Quando amanheceu o dia, dona Tianinha levantou de supetão,dando os passos pesados de sempre e se deparou com um bando de criança dormindo espremida no cantinho da sala, e Maria Pailote toda esparramada, sozinha, na cama do quartinho da bagunça. A matrona tratou de espatifar com a molecada toda e perguntar o que tinha acontecido pra dormir todo mundo ali que nem rato pelado com frio no mato.

Maria Papilote levantou-se enquanto as crianças terminavam de contar o ocorrido na madrugada anterior.

- Dormiu bem prima? – Perguntou doa Tianinha.

- Muito bem!
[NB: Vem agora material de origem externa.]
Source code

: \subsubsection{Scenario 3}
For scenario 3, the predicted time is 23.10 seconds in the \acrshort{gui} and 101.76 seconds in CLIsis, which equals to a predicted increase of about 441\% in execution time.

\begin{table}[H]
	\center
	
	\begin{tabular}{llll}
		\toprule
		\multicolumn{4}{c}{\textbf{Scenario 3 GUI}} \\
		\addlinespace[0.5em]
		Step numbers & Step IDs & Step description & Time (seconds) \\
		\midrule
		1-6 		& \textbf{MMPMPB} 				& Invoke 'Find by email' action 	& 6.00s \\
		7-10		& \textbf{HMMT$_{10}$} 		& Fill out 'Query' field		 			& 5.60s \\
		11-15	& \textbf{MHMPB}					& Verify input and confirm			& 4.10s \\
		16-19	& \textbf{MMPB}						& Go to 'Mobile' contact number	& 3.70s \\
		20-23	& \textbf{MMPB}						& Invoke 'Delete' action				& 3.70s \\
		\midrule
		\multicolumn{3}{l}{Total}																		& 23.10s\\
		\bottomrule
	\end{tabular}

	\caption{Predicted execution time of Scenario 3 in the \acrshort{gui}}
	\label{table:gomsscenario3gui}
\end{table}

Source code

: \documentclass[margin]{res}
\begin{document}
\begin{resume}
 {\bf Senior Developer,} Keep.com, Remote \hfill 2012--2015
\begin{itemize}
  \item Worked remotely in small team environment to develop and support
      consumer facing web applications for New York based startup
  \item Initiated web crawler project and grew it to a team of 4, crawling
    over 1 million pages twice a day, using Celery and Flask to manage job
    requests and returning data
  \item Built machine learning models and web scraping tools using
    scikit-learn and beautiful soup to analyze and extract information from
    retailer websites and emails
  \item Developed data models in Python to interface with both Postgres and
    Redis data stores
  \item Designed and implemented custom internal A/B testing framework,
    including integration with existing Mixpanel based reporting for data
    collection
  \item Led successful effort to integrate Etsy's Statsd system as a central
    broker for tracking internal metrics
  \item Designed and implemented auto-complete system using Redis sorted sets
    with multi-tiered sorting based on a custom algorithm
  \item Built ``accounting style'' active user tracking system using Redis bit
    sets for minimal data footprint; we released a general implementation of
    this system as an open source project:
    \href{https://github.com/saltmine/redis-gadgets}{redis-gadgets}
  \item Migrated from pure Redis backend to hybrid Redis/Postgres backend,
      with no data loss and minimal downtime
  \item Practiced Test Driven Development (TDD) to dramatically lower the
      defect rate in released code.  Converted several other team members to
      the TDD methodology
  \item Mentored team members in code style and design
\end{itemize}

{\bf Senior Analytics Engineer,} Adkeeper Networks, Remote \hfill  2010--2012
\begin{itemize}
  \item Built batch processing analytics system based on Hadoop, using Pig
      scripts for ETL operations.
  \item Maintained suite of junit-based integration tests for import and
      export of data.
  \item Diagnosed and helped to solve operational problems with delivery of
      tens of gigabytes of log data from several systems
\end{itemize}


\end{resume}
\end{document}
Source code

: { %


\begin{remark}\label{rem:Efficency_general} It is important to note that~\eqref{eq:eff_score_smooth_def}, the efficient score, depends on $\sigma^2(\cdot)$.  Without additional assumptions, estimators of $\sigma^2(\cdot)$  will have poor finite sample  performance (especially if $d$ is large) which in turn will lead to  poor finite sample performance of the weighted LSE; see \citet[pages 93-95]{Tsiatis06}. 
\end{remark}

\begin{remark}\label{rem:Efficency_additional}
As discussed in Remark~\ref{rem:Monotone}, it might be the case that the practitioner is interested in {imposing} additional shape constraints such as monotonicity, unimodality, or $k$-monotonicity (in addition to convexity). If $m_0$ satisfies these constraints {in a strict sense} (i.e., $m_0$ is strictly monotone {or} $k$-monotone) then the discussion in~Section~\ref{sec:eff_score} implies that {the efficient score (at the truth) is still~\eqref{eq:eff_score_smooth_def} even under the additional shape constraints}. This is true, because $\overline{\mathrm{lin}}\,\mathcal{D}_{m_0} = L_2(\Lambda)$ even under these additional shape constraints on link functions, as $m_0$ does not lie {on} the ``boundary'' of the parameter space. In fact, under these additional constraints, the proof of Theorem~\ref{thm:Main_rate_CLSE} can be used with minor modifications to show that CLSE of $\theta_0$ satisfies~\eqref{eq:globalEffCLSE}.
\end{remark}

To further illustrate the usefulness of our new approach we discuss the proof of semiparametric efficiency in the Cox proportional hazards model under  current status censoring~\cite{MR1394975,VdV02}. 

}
A cama tava muito boa...

- Mas ocê num tinha ido durmi no canto da sala perto da estante?

- Tinha... Mas eu vi a cama vazia e fui deitar lá.
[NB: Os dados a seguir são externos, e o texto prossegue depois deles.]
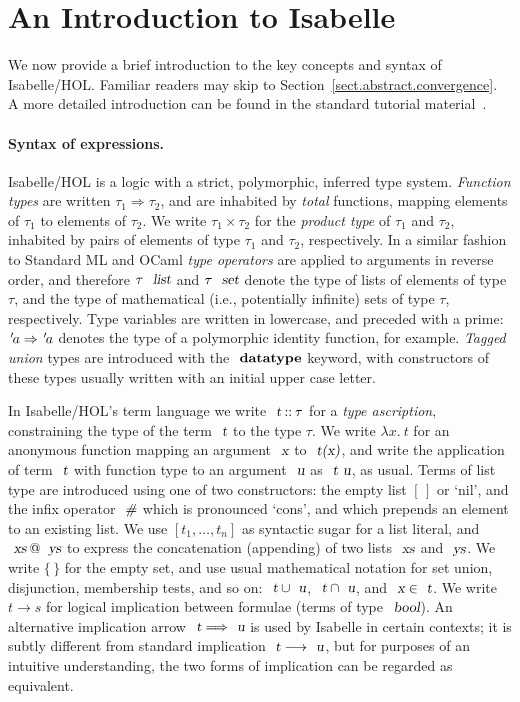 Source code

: \section{An Introduction to Isabelle}
\label{subsect.an.overview.of.isabelle}

We now provide a brief introduction to the key concepts and syntax of Isabelle/HOL.
Familiar readers may skip to Section~\ref{sect.abstract.convergence}.
A more detailed introduction can be found in the standard tutorial material~\cite{DBLP:books/sp/NipkowK14}.

\paragraph{Syntax of expressions.}

Isabelle/HOL is a logic with a strict, polymorphic, inferred type system.
\emph{Function types} are written $\tau_1 \Rightarrow \tau_2$, and are inhabited by \emph{total} functions, mapping elements of $\tau_1$ to elements of $\tau_2$.
We write $\tau_1 \times \tau_2$ for the \emph{product type} of $\tau_1$ and $\tau_2$, inhabited by pairs of elements of type $\tau_1$ and $\tau_2$, respectively.
In a similar fashion to Standard ML and OCaml \emph{type operators} are applied to arguments in reverse order, and therefore $\tau\ \isa{list}$ and $\tau\ \isa{set}$ denote the type of lists of elements of type $\tau$, and the type of mathematical (i.e., potentially infinite) sets of type $\tau$, respectively.
Type variables are written in lowercase, and preceded with a prime: ${\emph{$\mskip2mu{'}\mskip-2mu$}}a \Rightarrow {\emph{$\mskip2mu{'}\mskip-2mu$}}a$ denotes the type of a polymorphic identity function, for example.
\emph{Tagged union} types are introduced with the $\isacommand{datatype}$ keyword, with constructors of these types usually written with an initial upper case letter.

In Isabelle/HOL's term language we write $\isa{t} \mathbin{::} \tau$ for a \emph{type ascription}, constraining the type of the term $\isa{t}$ to the type $\tau$.
We write $\lambda{x}.\: t$ for an anonymous function mapping an argument $\isa{x}$ to $\isa{t(x)}$, and write the application of term $\isa{t}$ with function type to an argument $\isa{u}$ as $\isa{t\ u}$, as usual.
Terms of list type are introduced using one of two constructors: the empty list $[\,]$ or `nil', and the infix operator $\isa{\#}$ which is pronounced `cons', and which prepends an element to an existing list.
We use $[t_1, \ldots, t_n]$ as syntactic sugar for a list literal, and $\isa{xs} \mathbin{\isacharat} \isa{ys}$ to express the concatenation (appending) of two lists $\isa{xs}$ and $\isa{ys}$.
We write $\{\,\}$ for the empty set, and use usual mathematical notation for set union, disjunction, membership tests, and so on: $\isa{t} \cup \isa{u}$, $\isa{t} \cap \isa{u}$, and $\isa{x} \in \isa{t}$.
We write $t \longrightarrow s$ for logical implication between formulae (terms of type $\isa{bool}$).
An alternative implication arrow $\isa{t} \Longrightarrow \isa{u}$ is used by Isabelle in certain contexts; it is subtly different from standard implication $\isa{t} \longrightarrow \isa{u}$, but for purposes of an intuitive understanding, the two forms of implication can be regarded as equivalent.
- Bão! Agora vamo toma jeito que o sor tá quente lá fora e a casa tá uma baderna!

E foi a correria de sempre o dia todo.

À noite, quando seu Quinzinho chegou do serviço, todo mundo queria ouvir outra história. Sentaram-se todos na sala, em volta dele e ouviram sobre uma mulher de dois metros de altura que tirava trapos da boca, queimava no fogão de lenha e enfiava no nariz.

- Essa muié – Contou seu Quinzinho – Aparece sempre pras pessoa que fala nome feio. Ela põe medo inté a pessoa mijá nas carça, depois enrola ela nos trapo e põe no fogo e enfia as cinza no nariz.

- Valha me Deus!

- Credo em Cruiz! – Cada um soltou uma exclamação diferente.

- Mas num precisa ficá com medo não. Se oceis cumê bastante alho e cebola ela num ataca oceis não... Ela num suporta o chero desses tempero.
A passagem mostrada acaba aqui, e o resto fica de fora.